Piqués par cette trouvaille
indécelable depuis la Terre, les planétologues ont voulu comprendre l’origine
du phénomène. La sonde Cassini a donc été utilisée spécifiquement pour
inspecter de très près Encélade et ses geysers. Et ce qu’elle a découvert est
très intéressant.
La surface de Encélade est
couverte de glace d’eau. Il serait tentant de savoir si sous cette eau solide
pourrait se trouver de l’eau liquide, et si ces geysers ne seraient pas simplement
des projections d’eau. Et il se trouve qu’effectivement, ces geysers sont
composés de vapeur à base organique, de l’eau sale en quelque sorte.
Les fissures bleutées qui apparaissent sur Encélade permettraient une évaporation d'un océan profond (crédit : Cassini Imaging Team/SSI/JPL/ESA/NASA) |
Lors de la 44ème Lunar
and Planetary Science Conférence, fameuse conférence de planétologie qui s’est
tenue cette année à Houston, les scientifiques responsables de la mission
Cassini en sont venus à presque pouvoir affirmer que sous sa glace, Encélade
cache en fait un vaste océan liquide. Presque, car les indices, bien que très
insistants, ne sont pas encore suffisamment solides pour que l’océan puisse
être admis par tous.
Ce qu’ont montré les
planétologues spécialistes des mondes saturniens exploitant Cassini est une
image d’Encélade montrant de multiples fissures, qui sont très similaires à des
fissures de banquise.
Un premier modèle expliquant les
geysers observés sans avoir besoin d’un océan liquide avait été élaboré il y a
quelques années.
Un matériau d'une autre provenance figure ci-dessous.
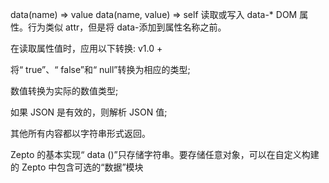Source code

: data(name)  ⇒ value
data(name, value)  ⇒ self
读取或写入 data-* DOM 属性。行为类似 attr，但是将 data-添加到属性名称之前。

在读取属性值时，应用以下转换: v1.0 +

将“ true”、“ false”和“ null”转换为相应的类型;

数值转换为实际的数值类型;

如果 JSON 是有效的，则解析 JSON 值;

其他所有内容都以字符串形式返回。

Zepto 的基本实现“ data ()”只存储字符串。要存储任意对象，可以在自定义构建的 Zepto 中包含可选的“数据”模块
Selon ce modèle, les effets de marées produits par la géante
Saturne toute proche, faisaient se mouvoir quatre grandes fissures dans des
sens opposés, créant ainsi une friction induisant un échauffement qui faisait
fondre la glace, eau qui se trouvait ensuite vaporisée dans l’espace (Encélade
ne possède pas d’atmosphère digne de ce nom).
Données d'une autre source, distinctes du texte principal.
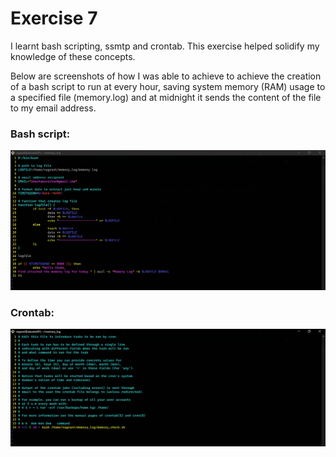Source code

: # Exercise 7

I learnt bash scripting, ssmtp and crontab.
This exercise helped solidify my knowledge of these concepts.

Below are screenshots of how I was able to achieve to achieve the creation of a bash script to run at every hour, saving system memory (RAM) usage to a specified file (memory.log) and at midnight it sends the content of the file to my email address.

### Bash script:
![Exercise-7-0](Exercise-7-0.png)
<br>

### Crontab:
![Exercise-7-1](Exercise-7-1.png)
<br>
Mais Carolyn Porco, du Space Science Institute de Boulder
(Colorado) et ses collaborateurs viennent de présenter un tout autre modèle,
qui semble bien plus cohérent avec les dernières observations de Cassini :
les jets d’eau vaporisée tendent à apparaître et s’intensifier exactement là où
les effets de marée écartent les fissures et non lorsqu’ils produisent des
frictions. L’écartement des fissures dans la glace laisserait s’échapper dans
l’espace de l’eau liquide. Cette eau liquide se trouverait donc en abondance en
dessous de la couche de glace… Un véritable océan d’eau et une eau relativement
chaude.
Encélade et ses geysers étonnants (Cassini/JPL/NASA/ESA) |
Ce que les chercheurs exploitant
les données de Cassini ont pu montrer, c’est qu’il n’existait pas de points
chauds distribués sur toute la longueur des fissures, ce qu’on attendrait dans
le cas d’un phénomène de friction. Au contraire, de tout petits points chauds
sont mesurés par l’imageur infra-rouge de la sonde, pas plus grands qu’une
dizaine de mètres.
Ces données tendent à indiquer
des fissures très profondes produites par les effets de marée, et laissant
s’échapper localement l’eau océanique sous-jacente.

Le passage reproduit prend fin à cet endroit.